Les moyens d’investigation et de contrôle de l’administration fiscale sont extrêmement divers. Pour s’en tenir à l’essentiel, il est possible de citer :
Demandes de renseignements ou de justifications adressées aux contribuables (imprimés 754 et 752) ou verbale (L10 du LPF)
L’administration peut demander aux contribuables tous renseignements, justifications ou éclaircissements relatifs aux déclarations souscrites ou aux actes déposés (LPF art. L 10, al. 3).
Le délai accordé aux contribuables pour répondre à de telles demandes est fixé à trente jours à compter de la réception de celles-ci (LPF art. L 11).
Aucune disposition législative ou réglementaire ne fait obligation aux contribuables de répondre aux demandes, verbales ou écrites, de renseignements.
Par conséquent, le défaut de réponse à une simple demande de renseignements ne peut donc entraîner l’application d’une procédure de taxation particulière ni être sanctionné en tant que tel.

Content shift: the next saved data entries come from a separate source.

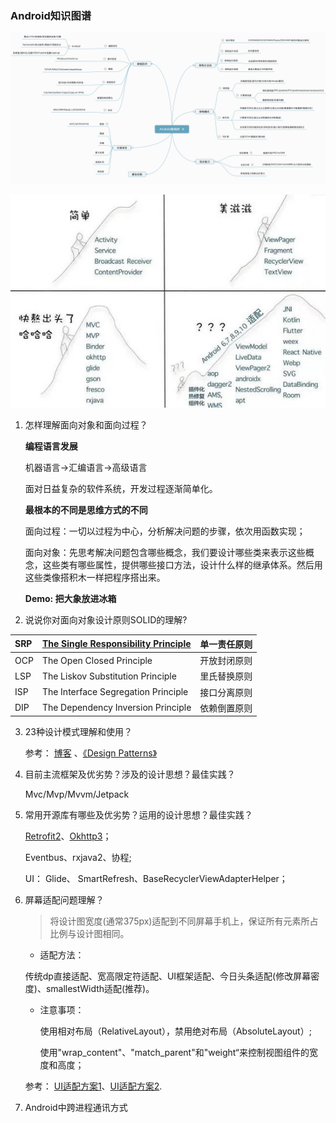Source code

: ### Android知识图谱

![android_brain](images/android_brain.png)

![](./images/android_skill.jpeg)

1. 怎样理解面向对象和面向过程？

   **编程语言发展**

   机器语言->汇编语言->高级语言

   面对日益复杂的软件系统，开发过程逐渐简单化。  

   **最根本的不同是思维方式的不同**

   面向过程：一切以过程为中心，分析解决问题的步骤，依次用函数实现；

   面向对象：先思考解决问题包含哪些概念，我们要设计哪些类来表示这些概念，这些类有哪些属性，提供哪些接口方法，设计什么样的继承体系。然后用这些类像搭积木一样把程序搭出来。

   **Demo: 把大象放进冰箱**

2. 说说你对面向对象设计原则SOLID的理解?

  | SRP  | [The Single Responsibility Principle](https://www.cnblogs.com/OceanEyes/p/overview-of-solid-principles.html) | 单一责任原则 |
  | :--- | :----------------------------------------------------------- | :----------- |
  | OCP  | The Open Closed Principle                                    | 开放封闭原则 |
  | LSP  | The Liskov Substitution Principle                            | 里氏替换原则 |
  | ISP  | The Interface Segregation Principle                          | 接口分离原则 |
  | DIP  | The Dependency Inversion Principle                           | 依赖倒置原则 |

3. 23种设计模式理解和使用？

   参考： [博客](https://www.cnblogs.com/nov5026/p/8250464.html)  、[《Design Patterns》](https://pan.baidu.com/s/1XCJlsDcZr4rKwVLxWHvHkQ) 

4. 目前主流框架及优劣势？涉及的设计思想？最佳实践？

   Mvc/Mvp/Mvvm/Jetpack

5. 常用开源库有哪些及优劣势？运用的设计思想？最佳实践？

   [Retrofit2](retrofit2.html)、[Okhttp3](Okhttp3.html)；

   Eventbus、rxjava2、协程;

   UI： Glide、 SmartRefresh、BaseRecyclerViewAdapterHelper；

6. 屏幕适配问题理解？

   > 将设计图宽度(通常375px)适配到不同屏幕手机上，保证所有元素所占比例与设计图相同。

   - 适配方法：

   传统dp直接适配、宽高限定符适配、UI框架适配、今日头条适配(修改屏幕密度)、smallestWidth适配(推荐)。

   - 注意事项：

     使用相对布局（RelativeLayout），禁用绝对布局（AbsoluteLayout）;

     使用"wrap_content"、"match_parent"和"weight“来控制视图组件的宽度和高度；

   参考： [UI适配方案1](https://mp.weixin.qq.com/s/X-aL2vb4uEhqnLzU5wjc4Q)、[UI适配方案2](https://blog.csdn.net/helloworld_han/article/details/80249584).

7. Android中跨进程通讯方式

Conséquence de la réponse du contribuable ou du défaut de réponse du contribuable :
Même si ces demandes n’ont pas de caractère contraignant, il est vivement conseillé de répondre afin d’éviter d’être confronté à une mesure plus incisive et plus contraignante.

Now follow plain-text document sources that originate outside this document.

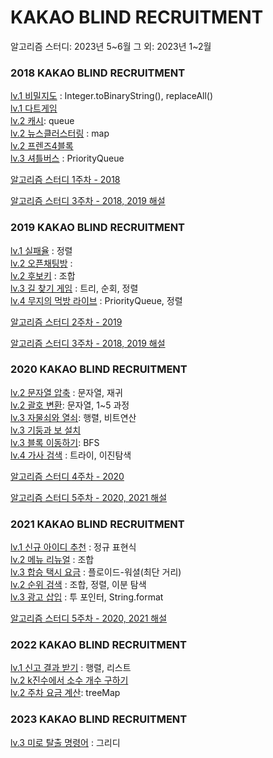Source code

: # KAKAO BLIND RECRUITMENT

알고리즘 스터디: 2023년 5~6월
그 외: 2023년 1~2월

### 2018 KAKAO BLIND RECRUITMENT
[lv.1 비밀지도](https://github.com/LeeJaeYun7/kakao-blind-algorithm/blob/main/1%EC%A3%BC%EC%B0%A8/%EC%9C%A4%EC%88%98%EC%98%81/%EB%B9%84%EB%B0%80%EC%A7%80%EB%8F%84.md) : Integer.toBinaryString(), replaceAll() <br>
[lv.1 다트게임](https://github.com/LeeJaeYun7/kakao-blind-algorithm/blob/main/1%EC%A3%BC%EC%B0%A8/%EC%9C%A4%EC%88%98%EC%98%81/%EB%8B%A4%ED%8A%B8%20%EA%B2%8C%EC%9E%84.java)
<br>
[lv.2 캐시](https://github.com/LeeJaeYun7/kakao-blind-algorithm/blob/main/1%EC%A3%BC%EC%B0%A8/%EC%9C%A4%EC%88%98%EC%98%81/%EC%BA%90%EC%8B%9C.java): queue <br>
[lv.2 뉴스클러스터링](https://github.com/LeeJaeYun7/kakao-blind-algorithm/blob/main/1%EC%A3%BC%EC%B0%A8/%EC%9C%A4%EC%88%98%EC%98%81/%EB%89%B4%EC%8A%A4%20%ED%81%B4%EB%9F%AC%EC%8A%A4%ED%84%B0%EB%A7%81.md) : map 
<br>
[lv.2 프렌즈4블록](https://github.com/LeeJaeYun7/kakao-blind-algorithm/blob/main/1%EC%A3%BC%EC%B0%A8/%EC%9C%A4%EC%88%98%EC%98%81/%ED%94%84%EB%A0%8C%EC%A6%884%EB%B8%94%EB%A1%9D.md) <br>
[lv.3 셔틀버스](https://github.com/LeeJaeYun7/kakao-blind-algorithm/blob/main/1%EC%A3%BC%EC%B0%A8/%EC%9C%A4%EC%88%98%EC%98%81/%EC%85%94%ED%8B%80%EB%B2%84%EC%8A%A4.md) : PriorityQueue 

[알고리즘 스터디 1주차 - 2018](https://github.com/LeeJaeYun7/kakao-blind-algorithm/tree/main/1%EC%A3%BC%EC%B0%A8/%EC%9C%A4%EC%88%98%EC%98%81)

[알고리즘 스터디 3주차 - 2018, 2019 해설](https://github.com/LeeJaeYun7/kakao-blind-algorithm/blob/main/3%EC%A3%BC%EC%B0%A8/%EC%9C%A4%EC%88%98%EC%98%81)


### 2019 KAKAO BLIND RECRUITMENT
[lv.1 실패율](https://github.com/LeeJaeYun7/kakao-blind-algorithm/blob/main/2%EC%A3%BC%EC%B0%A8/%EC%9C%A4%EC%88%98%EC%98%81/%EC%8B%A4%ED%8C%A8%EC%9C%A8.md) : 정렬 <br>
[lv.2 오픈채팅방](https://github.com/LeeJaeYun7/kakao-blind-algorithm/blob/main/2%EC%A3%BC%EC%B0%A8/%EC%9C%A4%EC%88%98%EC%98%81/%EC%98%A4%ED%94%88%EC%B1%84%ED%8C%85%EB%B0%A9.java) : <br>
[lv.2 후보키](https://github.com/LeeJaeYun7/kakao-blind-algorithm/blob/main/2%EC%A3%BC%EC%B0%A8/%EC%9C%A4%EC%88%98%EC%98%81/%ED%9B%84%EB%B3%B4%ED%82%A4.md) : 조합 <br>
[lv.3 길 찾기 게임](https://github.com/LeeJaeYun7/kakao-blind-algorithm/blob/main/2%EC%A3%BC%EC%B0%A8/%EC%9C%A4%EC%88%98%EC%98%81/%EA%B8%B8%20%EC%B0%BE%EA%B8%B0%20%EA%B2%8C%EC%9E%84.md) : 
트리, 순회, 정렬 <br>
[lv.4 무지의 먹방 라이브](https://github.com/LeeJaeYun7/kakao-blind-algorithm/blob/main/2%EC%A3%BC%EC%B0%A8/%EC%9C%A4%EC%88%98%EC%98%81/%EB%AC%B4%EC%A7%80%EC%9D%98%20%EB%A8%B9%EB%B0%A9%20%EB%9D%BC%EC%9D%B4%EB%B8%8C.md) : PriorityQueue, 정렬<br>

[알고리즘 스터디 2주차 - 2019](https://github.com/LeeJaeYun7/kakao-blind-algorithm/blob/main/2%EC%A3%BC%EC%B0%A8/%EC%9C%A4%EC%88%98%EC%98%81)

[알고리즘 스터디 3주차 - 2018, 2019 해설](https://github.com/LeeJaeYun7/kakao-blind-algorithm/blob/main/3%EC%A3%BC%EC%B0%A8/%EC%9C%A4%EC%88%98%EC%98%81)

### 2020 KAKAO BLIND RECRUITMENT
[lv.2 문자열 압축](https://github.com/Suyoung225/Algorithms/blob/main/programmers_lv.2/2020KAKAO_%EB%AC%B8%EC%9E%90%EC%97%B4%20%EC%95%95%EC%B6%95.md) : 문자열, 재귀 <br>
[lv.2 괄호 변환](https://github.com/Suyoung225/Algorithms/blob/main/programmers_lv.2/2020KAKAO_%EA%B4%84%ED%98%B8%20%EB%B3%80%ED%99%98.md): 문자열, 1~5 과정 <br>
[lv.3 자물쇠와 열쇠](https://github.com/Suyoung225/Algorithms/blob/main/programmers_lv.3/2020KAKAO_%EC%9E%90%EB%AC%BC%EC%87%A0%EC%99%80%20%EC%97%B4%EC%87%A0.md): 행렬, 비트연산 <br>
[lv.3 기둥과 보 설치](https://github.com/Suyoung225/Algorithms/blob/main/programmers_lv.3/2020KAKAO_%EA%B8%B0%EB%91%A5%EA%B3%BC%20%EB%B3%B4%20%EC%84%A4%EC%B9%98.md) <br>
[lv.3 블록 이동하기](https://github.com/Suyoung225/Algorithms/blob/main/programmers_lv.3/2020KAKAO_%EB%B8%94%EB%A1%9D%20%EC%9D%B4%EB%8F%99%ED%95%98%EA%B8%B0.md): BFS <br>
[lv.4 가사 검색](https://github.com/Suyoung225/JavaPrac/blob/main/programmers_lv.4/%EA%B0%80%EC%82%AC%20%EA%B2%80%EC%83%89.md) : 트라이, 이진탐색 <br>

[알고리즘 스터디 4주차 - 2020](https://github.com/LeeJaeYun7/kakao-blind-algorithm/blob/main/4%EC%A3%BC%EC%B0%A8/%EC%9C%A4%EC%88%98%EC%98%81) 

[알고리즘 스터디 5주차 - 2020, 2021 해설](https://github.com/LeeJaeYun7/kakao-blind-algorithm/blob/main/5%EC%A3%BC%EC%B0%A8/%EC%9C%A4%EC%88%98%EC%98%81)

### 2021 KAKAO BLIND RECRUITMENT
[lv.1 신규 아이디 추천](https://github.com/Suyoung225/Algorithms/blob/main/programmers_lv.1/2021KAKAO_%EC%8B%A0%EA%B7%9C%20%EC%95%84%EC%9D%B4%EB%94%94%20%EC%B6%94%EC%B2%9C.md) : 정규 표현식 <br>
[lv.2 메뉴 리뉴얼](https://github.com/Suyoung225/Algorithms/blob/main/programmers_lv.2/2021KAKAO_%EB%A9%94%EB%89%B4%20%EB%A6%AC%EB%89%B4%EC%96%BC.md) :  조합 <br>
[lv.3 합승 택시 요금](https://github.com/Suyoung225/Algorithms/blob/main/programmers_lv.3/2021KAKAO_%ED%95%A9%EC%8A%B9%20%ED%83%9D%EC%8B%9C%20%EC%9A%94%EA%B8%88.md) : 플로이드-워셜(최단 거리) <br>
[lv.2 순위 검색](https://github.com/Suyoung225/Algorithms/blob/main/programmers_lv.2/2021KAKAO_%EC%88%9C%EC%9C%84%20%EA%B2%80%EC%83%89.md) : 조합, 정렬, 이분 탐색 <br>
[lv.3 광고 삽입](https://github.com/Suyoung225/Algorithms/blob/main/programmers_lv.3/2021KAKAO_%EA%B4%91%EA%B3%A0%20%EC%82%BD%EC%9E%85.md) : 투 포인터, String.format <br>

[알고리즘 스터디 5주차 - 2020, 2021 해설](https://github.com/LeeJaeYun7/kakao-blind-algorithm/blob/main/5%EC%A3%BC%EC%B0%A8/%EC%9C%A4%EC%88%98%EC%98%81)


### 2022 KAKAO BLIND RECRUITMENT
[lv.1 신고 결과 받기](https://github.com/Suyoung225/Algorithms/blob/main/programmers_lv.1/2022KAKAO_%EC%8B%A0%EA%B3%A0%20%EA%B2%B0%EA%B3%BC%20%EB%B0%9B%EA%B8%B0.md) : 행렬, 리스트 <br>
[lv.2 k진수에서 소수 개수 구하기](https://github.com/Suyoung225/Algorithms/blob/main/programmers_lv.2/2022KAKAO_%20k%EC%A7%84%EC%88%98%EC%97%90%EC%84%9C%20%EC%86%8C%EC%88%98%20%EA%B0%9C%EC%88%98%20%EA%B5%AC%ED%95%98%EA%B8%B0.md) <br>
[lv.2 주차 요금 계산](https://github.com/Suyoung225/Algorithms/blob/main/programmers_lv.2/2022KAKAO_%EC%A3%BC%EC%B0%A8%20%EC%9A%94%EA%B8%88%20%EA%B3%84%EC%82%B0.md): treeMap


### 2023 KAKAO BLIND RECRUITMENT
[lv.3 미로 탈출 명령어](https://github.com/Suyoung225/Algorithms/blob/main/programmers_lv.3/2023KAKAO_%EB%AF%B8%EB%A1%9C%20%ED%83%88%EC%B6%9C%20%EB%AA%85%EB%A0%B9%EC%96%B4.java) : 그리디 <br>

Demandes d’éclaircissements et de justifications prévues par des textes particuliers
Demande de justifications sur patrimoine immobilier – IFI (article L23 A du LPF)

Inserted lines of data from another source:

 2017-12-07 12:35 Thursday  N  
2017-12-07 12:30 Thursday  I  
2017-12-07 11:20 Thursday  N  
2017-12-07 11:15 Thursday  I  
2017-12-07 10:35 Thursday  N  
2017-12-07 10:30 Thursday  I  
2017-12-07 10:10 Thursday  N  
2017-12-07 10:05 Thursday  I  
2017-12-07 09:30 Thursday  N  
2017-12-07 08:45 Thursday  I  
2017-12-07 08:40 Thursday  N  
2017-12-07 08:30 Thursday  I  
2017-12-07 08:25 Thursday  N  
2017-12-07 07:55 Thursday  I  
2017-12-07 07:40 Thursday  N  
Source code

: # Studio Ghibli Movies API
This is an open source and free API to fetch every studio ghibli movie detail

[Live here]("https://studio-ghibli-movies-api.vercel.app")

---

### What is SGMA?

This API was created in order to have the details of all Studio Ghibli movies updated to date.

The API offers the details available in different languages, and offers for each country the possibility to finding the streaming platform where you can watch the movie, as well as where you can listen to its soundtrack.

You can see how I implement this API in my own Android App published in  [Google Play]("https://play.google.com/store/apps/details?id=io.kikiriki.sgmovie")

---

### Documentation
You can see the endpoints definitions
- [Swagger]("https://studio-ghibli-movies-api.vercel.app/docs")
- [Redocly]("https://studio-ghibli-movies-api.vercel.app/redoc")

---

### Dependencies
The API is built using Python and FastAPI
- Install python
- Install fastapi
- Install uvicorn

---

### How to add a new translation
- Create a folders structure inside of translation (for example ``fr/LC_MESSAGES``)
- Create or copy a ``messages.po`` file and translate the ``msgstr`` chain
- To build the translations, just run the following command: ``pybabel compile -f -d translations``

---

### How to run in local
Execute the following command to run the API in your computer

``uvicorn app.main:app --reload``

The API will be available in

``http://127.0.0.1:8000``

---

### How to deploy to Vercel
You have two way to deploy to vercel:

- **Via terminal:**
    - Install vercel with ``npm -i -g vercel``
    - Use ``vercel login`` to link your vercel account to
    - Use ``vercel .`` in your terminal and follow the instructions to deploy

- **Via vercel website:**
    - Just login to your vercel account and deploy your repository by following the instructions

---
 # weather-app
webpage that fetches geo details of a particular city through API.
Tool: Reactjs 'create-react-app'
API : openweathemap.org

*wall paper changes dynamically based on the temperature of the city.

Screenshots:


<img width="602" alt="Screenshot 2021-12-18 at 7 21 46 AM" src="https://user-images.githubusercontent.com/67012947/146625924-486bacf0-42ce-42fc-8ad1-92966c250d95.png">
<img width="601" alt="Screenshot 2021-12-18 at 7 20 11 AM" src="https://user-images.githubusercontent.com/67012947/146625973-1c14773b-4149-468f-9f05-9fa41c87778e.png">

Dans le cadre du contrôle de l’impôt sur la fortune immobilière (IFI), l’administration fiscale peut adresser au redevable des demandes d’éclaircissements et de justifications sur la composition de son patrimoine immobilier détenu directement ou indirectement.
En effet, l’administration fiscale peut interroger le redevable sur la composition ou valorisation de son patrimoine immobilier, l’existence et l’évaluation des dettes déduites du passif ou encore sur l’éligibilité aux exonérations et réductions d’IFI.
Conséquence de la réponse du contribuable ou du défaut de réponse du contribuable :
En cas de réponse satisfaisante, l’administration ne donne aucune suite à sa demande et le dossier est classé.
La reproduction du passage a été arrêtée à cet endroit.